Task directions
Keep every line in which "newcommand" occurs and drop the rest of the data.

[Extracted records]
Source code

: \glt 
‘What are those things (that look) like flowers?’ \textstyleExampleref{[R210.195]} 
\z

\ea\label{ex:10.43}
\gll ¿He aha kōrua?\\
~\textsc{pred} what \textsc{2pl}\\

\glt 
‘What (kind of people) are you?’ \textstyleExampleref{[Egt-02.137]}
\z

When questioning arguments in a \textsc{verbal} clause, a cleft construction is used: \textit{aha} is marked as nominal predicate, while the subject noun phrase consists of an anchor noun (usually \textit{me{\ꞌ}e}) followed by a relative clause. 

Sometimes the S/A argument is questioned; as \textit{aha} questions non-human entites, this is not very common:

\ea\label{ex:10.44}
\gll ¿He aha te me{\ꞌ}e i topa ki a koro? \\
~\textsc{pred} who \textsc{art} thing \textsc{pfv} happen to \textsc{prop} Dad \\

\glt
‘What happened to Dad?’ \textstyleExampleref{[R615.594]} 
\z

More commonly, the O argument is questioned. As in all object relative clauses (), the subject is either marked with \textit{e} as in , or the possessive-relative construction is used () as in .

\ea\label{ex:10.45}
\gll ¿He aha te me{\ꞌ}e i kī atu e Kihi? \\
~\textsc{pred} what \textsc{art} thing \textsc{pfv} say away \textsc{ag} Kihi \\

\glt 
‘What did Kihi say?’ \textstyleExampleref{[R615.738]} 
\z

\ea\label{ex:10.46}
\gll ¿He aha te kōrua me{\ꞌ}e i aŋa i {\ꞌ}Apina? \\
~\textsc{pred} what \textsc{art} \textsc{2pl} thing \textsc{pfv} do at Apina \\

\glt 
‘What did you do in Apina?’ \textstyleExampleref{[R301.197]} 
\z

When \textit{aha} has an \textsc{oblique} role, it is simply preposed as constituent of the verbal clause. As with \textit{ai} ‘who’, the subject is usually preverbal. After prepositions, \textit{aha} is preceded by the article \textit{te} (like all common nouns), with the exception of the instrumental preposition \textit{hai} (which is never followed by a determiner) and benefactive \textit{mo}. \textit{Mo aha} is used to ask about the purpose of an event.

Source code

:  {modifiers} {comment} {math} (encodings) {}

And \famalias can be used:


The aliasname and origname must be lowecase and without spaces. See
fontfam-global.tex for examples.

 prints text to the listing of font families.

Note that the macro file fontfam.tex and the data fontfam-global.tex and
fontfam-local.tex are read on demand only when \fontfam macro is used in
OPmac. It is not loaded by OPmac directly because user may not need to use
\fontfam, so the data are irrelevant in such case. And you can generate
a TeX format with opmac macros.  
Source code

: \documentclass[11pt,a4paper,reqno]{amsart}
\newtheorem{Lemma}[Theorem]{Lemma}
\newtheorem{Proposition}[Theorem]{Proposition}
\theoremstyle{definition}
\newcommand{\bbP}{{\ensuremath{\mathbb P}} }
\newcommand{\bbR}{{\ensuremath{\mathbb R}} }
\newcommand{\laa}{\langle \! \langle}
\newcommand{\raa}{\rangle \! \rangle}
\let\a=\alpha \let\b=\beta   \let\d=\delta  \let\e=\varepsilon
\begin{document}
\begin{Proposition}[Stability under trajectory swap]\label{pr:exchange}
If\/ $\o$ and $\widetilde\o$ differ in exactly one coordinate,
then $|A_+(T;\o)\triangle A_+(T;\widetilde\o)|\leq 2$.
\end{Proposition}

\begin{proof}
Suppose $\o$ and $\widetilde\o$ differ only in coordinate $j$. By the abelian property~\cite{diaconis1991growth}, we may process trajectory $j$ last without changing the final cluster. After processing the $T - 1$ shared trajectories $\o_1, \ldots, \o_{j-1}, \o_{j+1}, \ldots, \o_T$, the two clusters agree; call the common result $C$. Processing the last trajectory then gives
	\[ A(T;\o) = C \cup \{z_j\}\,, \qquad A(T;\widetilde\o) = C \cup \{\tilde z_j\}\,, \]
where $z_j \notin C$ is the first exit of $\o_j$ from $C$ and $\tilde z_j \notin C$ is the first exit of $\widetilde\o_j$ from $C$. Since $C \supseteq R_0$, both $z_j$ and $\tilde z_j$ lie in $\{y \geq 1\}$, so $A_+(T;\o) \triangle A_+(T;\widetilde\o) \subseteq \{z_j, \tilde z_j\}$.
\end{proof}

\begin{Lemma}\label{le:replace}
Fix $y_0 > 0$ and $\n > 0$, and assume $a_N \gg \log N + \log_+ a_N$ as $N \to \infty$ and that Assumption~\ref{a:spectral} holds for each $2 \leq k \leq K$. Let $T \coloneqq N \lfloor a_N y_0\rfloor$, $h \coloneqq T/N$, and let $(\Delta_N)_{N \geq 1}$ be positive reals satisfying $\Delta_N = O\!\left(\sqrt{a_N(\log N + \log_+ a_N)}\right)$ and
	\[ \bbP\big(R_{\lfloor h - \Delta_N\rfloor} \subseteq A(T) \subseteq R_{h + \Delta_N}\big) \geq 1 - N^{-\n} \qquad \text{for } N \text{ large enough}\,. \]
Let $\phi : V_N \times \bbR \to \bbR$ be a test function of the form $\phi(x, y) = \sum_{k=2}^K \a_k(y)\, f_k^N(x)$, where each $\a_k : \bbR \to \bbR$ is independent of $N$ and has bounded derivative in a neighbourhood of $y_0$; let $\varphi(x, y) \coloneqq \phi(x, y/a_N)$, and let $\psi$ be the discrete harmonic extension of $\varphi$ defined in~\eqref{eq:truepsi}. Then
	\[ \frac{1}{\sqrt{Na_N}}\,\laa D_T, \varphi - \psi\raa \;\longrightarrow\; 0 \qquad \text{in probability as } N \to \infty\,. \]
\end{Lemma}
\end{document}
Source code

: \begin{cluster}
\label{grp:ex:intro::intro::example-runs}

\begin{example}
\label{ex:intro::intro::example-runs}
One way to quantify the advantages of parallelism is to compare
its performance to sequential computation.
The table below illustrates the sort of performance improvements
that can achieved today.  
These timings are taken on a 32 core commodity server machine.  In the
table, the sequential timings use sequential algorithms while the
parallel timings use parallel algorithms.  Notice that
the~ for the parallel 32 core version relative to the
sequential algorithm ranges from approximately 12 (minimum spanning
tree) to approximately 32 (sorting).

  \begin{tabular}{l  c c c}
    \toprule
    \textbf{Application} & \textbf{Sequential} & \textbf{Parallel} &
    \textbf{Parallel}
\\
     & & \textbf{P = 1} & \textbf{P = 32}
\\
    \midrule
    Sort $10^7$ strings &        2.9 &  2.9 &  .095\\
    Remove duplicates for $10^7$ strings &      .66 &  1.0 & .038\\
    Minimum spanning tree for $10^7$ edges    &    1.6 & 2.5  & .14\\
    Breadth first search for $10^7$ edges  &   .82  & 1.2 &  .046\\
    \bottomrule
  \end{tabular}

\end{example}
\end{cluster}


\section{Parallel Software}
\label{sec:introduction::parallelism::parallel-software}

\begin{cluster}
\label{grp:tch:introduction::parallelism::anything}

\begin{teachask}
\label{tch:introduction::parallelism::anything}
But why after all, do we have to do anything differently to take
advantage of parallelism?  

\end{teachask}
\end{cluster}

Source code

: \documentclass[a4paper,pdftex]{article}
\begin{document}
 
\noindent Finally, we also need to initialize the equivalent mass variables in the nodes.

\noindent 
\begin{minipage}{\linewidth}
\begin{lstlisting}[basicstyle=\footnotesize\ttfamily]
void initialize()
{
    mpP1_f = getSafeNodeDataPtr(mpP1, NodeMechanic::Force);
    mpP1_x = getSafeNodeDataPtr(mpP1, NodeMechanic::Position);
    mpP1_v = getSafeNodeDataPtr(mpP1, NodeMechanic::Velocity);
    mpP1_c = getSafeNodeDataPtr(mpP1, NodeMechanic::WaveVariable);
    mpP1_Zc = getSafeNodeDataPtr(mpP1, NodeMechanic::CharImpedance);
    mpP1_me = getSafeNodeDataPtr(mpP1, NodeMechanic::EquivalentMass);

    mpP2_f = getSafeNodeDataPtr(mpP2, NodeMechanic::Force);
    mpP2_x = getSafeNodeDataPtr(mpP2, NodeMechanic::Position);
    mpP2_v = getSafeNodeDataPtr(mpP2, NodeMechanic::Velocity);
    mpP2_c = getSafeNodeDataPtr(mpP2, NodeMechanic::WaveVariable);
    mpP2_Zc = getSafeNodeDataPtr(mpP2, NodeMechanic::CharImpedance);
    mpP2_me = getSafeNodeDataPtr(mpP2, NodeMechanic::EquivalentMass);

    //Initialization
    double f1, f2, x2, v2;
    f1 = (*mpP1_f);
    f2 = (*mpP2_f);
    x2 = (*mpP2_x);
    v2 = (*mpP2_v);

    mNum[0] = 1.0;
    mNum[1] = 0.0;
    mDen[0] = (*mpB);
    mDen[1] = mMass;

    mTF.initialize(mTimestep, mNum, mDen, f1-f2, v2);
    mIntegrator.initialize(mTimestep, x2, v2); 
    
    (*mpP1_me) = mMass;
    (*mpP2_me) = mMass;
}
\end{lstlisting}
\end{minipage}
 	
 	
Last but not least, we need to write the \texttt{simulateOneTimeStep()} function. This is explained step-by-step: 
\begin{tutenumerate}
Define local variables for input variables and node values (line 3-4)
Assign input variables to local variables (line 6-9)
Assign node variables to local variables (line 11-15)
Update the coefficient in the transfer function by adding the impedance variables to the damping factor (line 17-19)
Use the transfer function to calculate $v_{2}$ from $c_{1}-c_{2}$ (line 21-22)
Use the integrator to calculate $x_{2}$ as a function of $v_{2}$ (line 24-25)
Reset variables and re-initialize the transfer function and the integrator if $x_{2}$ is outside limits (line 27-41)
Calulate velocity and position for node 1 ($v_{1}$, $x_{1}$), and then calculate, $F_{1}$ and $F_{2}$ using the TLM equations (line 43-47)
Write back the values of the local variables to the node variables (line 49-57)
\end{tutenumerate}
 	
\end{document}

The answer
\newcommand{\bbP}{{\ensuremath{\mathbb P}} }
\newcommand{\bbR}{{\ensuremath{\mathbb R}} }
\newcommand{\laa}{\langle \! \langle}
\newcommand{\raa}{\rangle \! \rangle}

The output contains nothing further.